Dependência
· 16 Fev 2005 · 08:00 ·
Nos últimos tempos recuperei alguns velhos hábitos. Tenho percorrido a memória ouvindo discos que pareciam estar perdidos em caixas algures no meio de uma mudança. Ouço música e faço-o na companhia de inúmeras velas colocadas estrategicamente no sótão. Brancas, vermelhas, alaranjadas. Ardem devagar. Derretem ao ritmo dos sons e da lentidão com que a caneta vai percorrendo as folhas, deixando palavras, frases e ideias pelo caminho. Música. Tudo gira em torno dela - essa forma de arte que declama poesia através de sons. De Joy Division a António Variações, passando por Mão Morta e acabando em Starlux e Genius Loki, são vários os nomes que vou ouvindo noite dentro. Passado, presente e um quê de futuro. Devoro música com a mesma sofreguidão com que um homem desidratado engole água depois de dias à deriva no deserto. Violo-a. Arranco-lhe tudo o que tem para me dar de bom, seja raiva, mágoa, alegria ou prazer. Uso-a como inspiração para escrever.

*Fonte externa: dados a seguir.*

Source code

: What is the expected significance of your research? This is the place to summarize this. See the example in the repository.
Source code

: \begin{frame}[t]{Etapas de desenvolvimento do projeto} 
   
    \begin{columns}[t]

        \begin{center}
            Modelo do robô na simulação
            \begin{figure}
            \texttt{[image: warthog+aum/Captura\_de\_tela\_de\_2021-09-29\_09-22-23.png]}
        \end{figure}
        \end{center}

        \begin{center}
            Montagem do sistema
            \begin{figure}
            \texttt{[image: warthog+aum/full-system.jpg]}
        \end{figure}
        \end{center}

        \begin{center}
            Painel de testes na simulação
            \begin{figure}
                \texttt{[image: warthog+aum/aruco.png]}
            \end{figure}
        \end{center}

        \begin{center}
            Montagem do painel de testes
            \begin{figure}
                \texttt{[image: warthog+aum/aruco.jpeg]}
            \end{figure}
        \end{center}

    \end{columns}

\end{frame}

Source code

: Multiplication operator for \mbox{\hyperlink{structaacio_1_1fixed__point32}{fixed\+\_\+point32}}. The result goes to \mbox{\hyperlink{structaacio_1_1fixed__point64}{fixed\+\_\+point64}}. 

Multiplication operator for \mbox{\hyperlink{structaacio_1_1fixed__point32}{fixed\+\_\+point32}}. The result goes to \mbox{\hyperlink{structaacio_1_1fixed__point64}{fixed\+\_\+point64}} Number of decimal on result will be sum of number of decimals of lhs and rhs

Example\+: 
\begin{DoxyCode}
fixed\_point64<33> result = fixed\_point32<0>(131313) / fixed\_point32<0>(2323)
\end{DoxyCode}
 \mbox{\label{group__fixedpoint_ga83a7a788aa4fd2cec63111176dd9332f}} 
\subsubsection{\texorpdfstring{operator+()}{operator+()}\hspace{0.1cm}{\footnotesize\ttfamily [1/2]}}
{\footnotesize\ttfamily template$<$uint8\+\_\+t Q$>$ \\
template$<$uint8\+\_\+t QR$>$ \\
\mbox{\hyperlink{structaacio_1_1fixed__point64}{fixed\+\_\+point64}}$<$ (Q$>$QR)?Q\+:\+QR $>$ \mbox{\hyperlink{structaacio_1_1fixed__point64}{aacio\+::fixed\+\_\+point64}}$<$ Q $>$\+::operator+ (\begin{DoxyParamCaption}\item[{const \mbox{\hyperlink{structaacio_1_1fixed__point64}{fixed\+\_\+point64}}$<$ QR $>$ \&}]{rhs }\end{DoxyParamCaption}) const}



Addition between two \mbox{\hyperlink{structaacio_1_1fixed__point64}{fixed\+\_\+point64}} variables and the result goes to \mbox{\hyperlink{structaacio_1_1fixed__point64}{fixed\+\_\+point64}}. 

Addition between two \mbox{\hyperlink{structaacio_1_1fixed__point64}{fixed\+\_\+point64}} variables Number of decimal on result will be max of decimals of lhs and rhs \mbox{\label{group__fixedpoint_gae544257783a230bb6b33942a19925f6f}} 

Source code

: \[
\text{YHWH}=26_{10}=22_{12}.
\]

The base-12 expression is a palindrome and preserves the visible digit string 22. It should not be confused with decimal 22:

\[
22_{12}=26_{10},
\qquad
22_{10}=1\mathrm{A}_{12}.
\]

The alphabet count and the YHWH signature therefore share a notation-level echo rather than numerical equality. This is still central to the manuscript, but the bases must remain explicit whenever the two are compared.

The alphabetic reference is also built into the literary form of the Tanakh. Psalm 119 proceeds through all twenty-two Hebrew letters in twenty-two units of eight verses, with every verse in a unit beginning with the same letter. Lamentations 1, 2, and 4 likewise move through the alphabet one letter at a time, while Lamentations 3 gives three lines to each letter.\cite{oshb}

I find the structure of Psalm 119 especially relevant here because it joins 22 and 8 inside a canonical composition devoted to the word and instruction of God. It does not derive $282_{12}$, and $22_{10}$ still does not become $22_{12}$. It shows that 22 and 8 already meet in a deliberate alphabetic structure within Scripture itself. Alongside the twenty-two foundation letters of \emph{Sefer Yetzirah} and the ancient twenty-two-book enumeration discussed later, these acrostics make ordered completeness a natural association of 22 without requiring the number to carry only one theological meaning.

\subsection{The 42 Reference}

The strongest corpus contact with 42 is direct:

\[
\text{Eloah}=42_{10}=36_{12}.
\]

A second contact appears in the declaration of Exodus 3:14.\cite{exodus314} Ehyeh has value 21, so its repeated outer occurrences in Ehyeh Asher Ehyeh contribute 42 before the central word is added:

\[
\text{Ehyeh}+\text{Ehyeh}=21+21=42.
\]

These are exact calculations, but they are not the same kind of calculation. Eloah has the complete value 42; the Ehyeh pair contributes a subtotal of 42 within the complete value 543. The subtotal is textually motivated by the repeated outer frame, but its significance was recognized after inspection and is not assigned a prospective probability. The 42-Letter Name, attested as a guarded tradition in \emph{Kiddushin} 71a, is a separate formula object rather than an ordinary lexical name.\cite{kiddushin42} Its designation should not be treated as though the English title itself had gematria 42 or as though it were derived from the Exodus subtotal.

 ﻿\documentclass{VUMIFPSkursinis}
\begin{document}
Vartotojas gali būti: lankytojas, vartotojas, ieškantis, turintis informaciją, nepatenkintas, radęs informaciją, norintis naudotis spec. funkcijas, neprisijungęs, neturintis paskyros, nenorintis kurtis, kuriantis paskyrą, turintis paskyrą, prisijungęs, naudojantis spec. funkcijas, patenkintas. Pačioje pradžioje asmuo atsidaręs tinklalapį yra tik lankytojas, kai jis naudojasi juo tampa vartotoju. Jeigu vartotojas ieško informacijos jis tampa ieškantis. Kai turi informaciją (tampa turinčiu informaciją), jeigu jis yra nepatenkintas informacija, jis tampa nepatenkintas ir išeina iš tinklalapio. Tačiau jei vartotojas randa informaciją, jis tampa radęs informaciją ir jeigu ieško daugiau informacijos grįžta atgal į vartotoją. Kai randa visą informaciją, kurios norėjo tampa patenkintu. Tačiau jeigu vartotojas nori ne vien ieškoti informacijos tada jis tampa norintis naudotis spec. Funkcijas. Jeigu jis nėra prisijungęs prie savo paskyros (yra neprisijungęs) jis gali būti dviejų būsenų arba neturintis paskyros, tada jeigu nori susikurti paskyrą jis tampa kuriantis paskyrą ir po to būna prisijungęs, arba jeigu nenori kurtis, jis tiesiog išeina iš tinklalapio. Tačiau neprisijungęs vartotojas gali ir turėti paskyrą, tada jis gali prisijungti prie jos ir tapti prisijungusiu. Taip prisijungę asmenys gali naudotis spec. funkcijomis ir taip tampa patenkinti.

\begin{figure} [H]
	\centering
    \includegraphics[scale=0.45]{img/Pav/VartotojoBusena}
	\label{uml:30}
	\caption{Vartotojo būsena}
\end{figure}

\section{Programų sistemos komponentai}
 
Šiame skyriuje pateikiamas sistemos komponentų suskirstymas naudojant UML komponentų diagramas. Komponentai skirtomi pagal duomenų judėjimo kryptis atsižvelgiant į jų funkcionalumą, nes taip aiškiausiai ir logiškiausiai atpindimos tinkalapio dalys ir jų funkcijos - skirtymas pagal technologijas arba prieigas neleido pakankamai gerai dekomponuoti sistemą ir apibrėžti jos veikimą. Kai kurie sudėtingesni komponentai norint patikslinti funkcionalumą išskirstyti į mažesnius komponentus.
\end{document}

E faz-me pegar outra vez na caneta, brincar com as teclas e sair por esse mundo fora em busca de coisas novas. Voltarei a escrever sobre o que ouço, vejo e leio. Vomitarei todas as palavras que guardei durante estes meses nas entranhas da minha mente, escondidas, assustadas, receosas de sair para fora e serem emboscadas em plena luz do dia. Sou doente por sons. Viciado em canções. Por isso farei aquilo que me dá prazer, o prazer que mais identifico com o que se aproxima do orgasmo carnal – o musical. Ou não fosse maior o prazer quando se ouve… E por agora é tudo o que tenho a dizer. Isso e que o universo musical português vai proliferar nos próximos meses. Já se sente o cheiro no ar. São espaços que abrem. Concertos que ocorrem. Textos que se escrevem. É a música a acordar de uma sesta deliciosa. São os concursos como o Rockastru´s ou o Rocktaract. São os discos de Ezspecial, Old Jerusalem e outros tantos que se adivinham. É o ressuscitar das editoras independentes no horizonte, em particular a Bor Land que apresenta uma linha editorial para 2005 que envergonha qualquer multinacional. É a insistência de uma dúzia de pessoas que continua a acreditar. É muita coisa boa que se mostra e mostra mas também tem direito ao seu momento de descanso. É ano novo vida nova. É reflexão. É colocar em prática as ideias que fazem da música aquilo que ela é: bela.